2009-08-20 11:04:04 RRD error updating /export/home/hobbit/data/rrd/h3-avm-dbx/ifstat.mac.rrd from 10.6.60.1: illegal attempt to update using time 1250762644 when last update time is 1250762644 (minimum one second step) 2009-08-20 11:04:06 RRD error updating /export/home/hobbit/data/rrd/h2-emu13/ifstat.mac.rrd from 10.6.60.1: illegal attempt to update using time 1250762646 when last update time is 1250762646 (minimum one second step) 2009-08-20 11:04:06 RRD error updating /export/home/hobbit/data/rrd/h2-emu13/ifstat.mac.rrd from 10.6.60.1: illegal attempt to update using time 1250762646 when last update time is 1250762646 (minimum one second step) 2009-08-20 11:04:06 RRD error updating /export/home/hobbit/data/rrd/h2-emu13/ifstat.mac.rrd from 10.6.60.1: illegal attempt to update using time 1250762646 when last update time is 1250762646 (minimum one second step)

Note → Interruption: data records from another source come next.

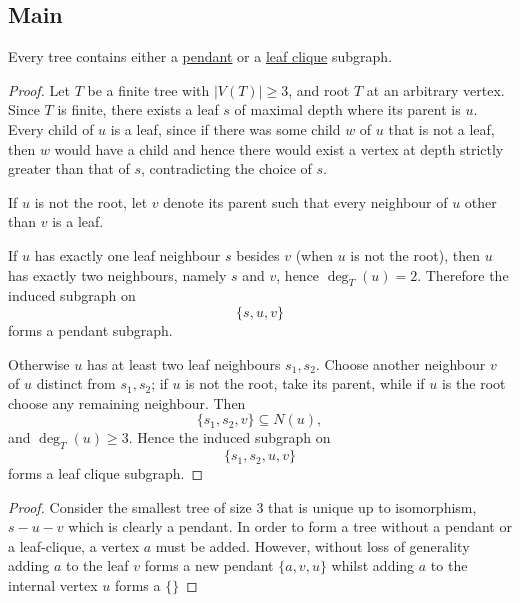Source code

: \subsection{Main}


\begin{lemma} \label{lemma::tree_pendant_leaf_clique}
  Every tree contains either a \hyperref[def::pendant]{pendant} or a \hyperref[def::leaf_clique]{leaf clique} subgraph.
\end{lemma}
\begin{proof} 
  Let $T$ be a finite tree with $|V(T)|\ge 3$, and root $T$ at an arbitrary vertex. Since $T$ is finite, there exists a leaf $s$ of maximal depth where its parent is $u$. Every child of $u$ is a leaf, since if there was some child $w$ of $u$ that is not a leaf, then $w$ would have a child and hence there would exist a vertex at depth strictly greater than that of $s$, contradicting the choice of $s$.

  If $u$ is not the root, let $v$ denote its parent such that every neighbour of $u$ other than $v$ is a leaf.

  If $u$ has exactly one leaf neighbour $s$ besides $v$ (when $u$ is not the root), then $u$ has exactly two neighbours, namely $s$ and $v$, hence $\deg_T(u)=2$. Therefore the induced subgraph on
  \[
  \{s,u,v\}
  \]
  forms a pendant subgraph.

  Otherwise $u$ has at least two leaf neighbours $s_1,s_2$. Choose another neighbour $v$ of $u$ distinct from $s_1,s_2$; if $u$ is not the root, take its parent, while if $u$ is the root choose any remaining neighbour. Then
  \[
  \{s_1,s_2,v\}\subseteq N(u),
  \]
  and $\deg_T(u)\ge3$. Hence the induced subgraph on
  \[
  \{s_1,s_2,u,v\}
  \]
  forms a leaf clique subgraph.
\end{proof}
\begin{proof}
  Consider the smallest tree of size $3$ that is unique up to isomorphism, $s-u-v$ which is clearly a pendant. In order to form a tree without a pendant or a leaf-clique, a vertex $a$ must be added. However, without loss of generality adding $a$ to the leaf $v$ forms a new pendant $\{a,v,u\}$ whilst adding $a$ to the internal vertex $u$ forms a $\{\}$ 
\end{proof}
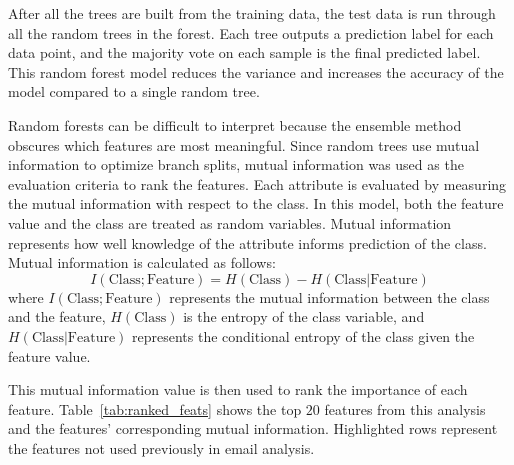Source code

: \documentclass[10pt,twocolumn,conference]{IEEEtran}
\begin{document}
After all the trees are built from the training data, the test data is run through all the random trees in the forest.
Each tree outputs a prediction label for each data point, and the majority vote on each sample is the final predicted label.
This random forest model reduces the variance and increases the accuracy of the model compared to a single random tree.

Random forests can be difficult to interpret because the ensemble method obscures which features are most meaningful.
Since random trees use mutual information to optimize branch splits, mutual information was used as the evaluation criteria to rank the features.
Each attribute is evaluated by measuring the mutual information with respect to the class.
In this model, both the feature value and the class are treated as random variables.
Mutual information represents how well knowledge of the attribute informs prediction of the class.
Mutual information is calculated as follows:
\begin{equation}
I(\text{Class}; \text{Feature}) = H(\text{Class}) - H(\text{Class} | \text{Feature})
\end{equation} \label{eq:info_gained}
\hspace{-\parindent}
where $I(\text{Class}; \text{Feature})$ represents the mutual information between the class and the feature, $H(\text{Class})$ is the entropy of the class variable, and  $H(\text{Class} | \text{Feature})$ represents the conditional entropy of the class given the feature value.  

This mutual information value is then used to rank the importance of each feature.
Table~\ref{tab:ranked_feats} shows the top $20$ features from this analysis and the features' corresponding mutual information.
Highlighted rows represent the features not used previously in email analysis.
\end{document}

I have a number of setups where messages like this are common, due to running network tests and SNMP polling at intervals smaller than 5 minutes (without adjusting all the RRD files to cater to this), and I have not seen hobbit "crash" due to this.
What is the behaviour you see when it "crashes the server" ? Does hobbitd_rrd die and leave a status message? Or, does something else occur? Does the server reboot? Does the OS hang? How often does this occur?
My question is - how can we stop this happening?
You would first need to tell us what is happening ...
Also, why is this happening? Is there a way we can disable rrd graphing on one server so just one hobbit server handles the graphing?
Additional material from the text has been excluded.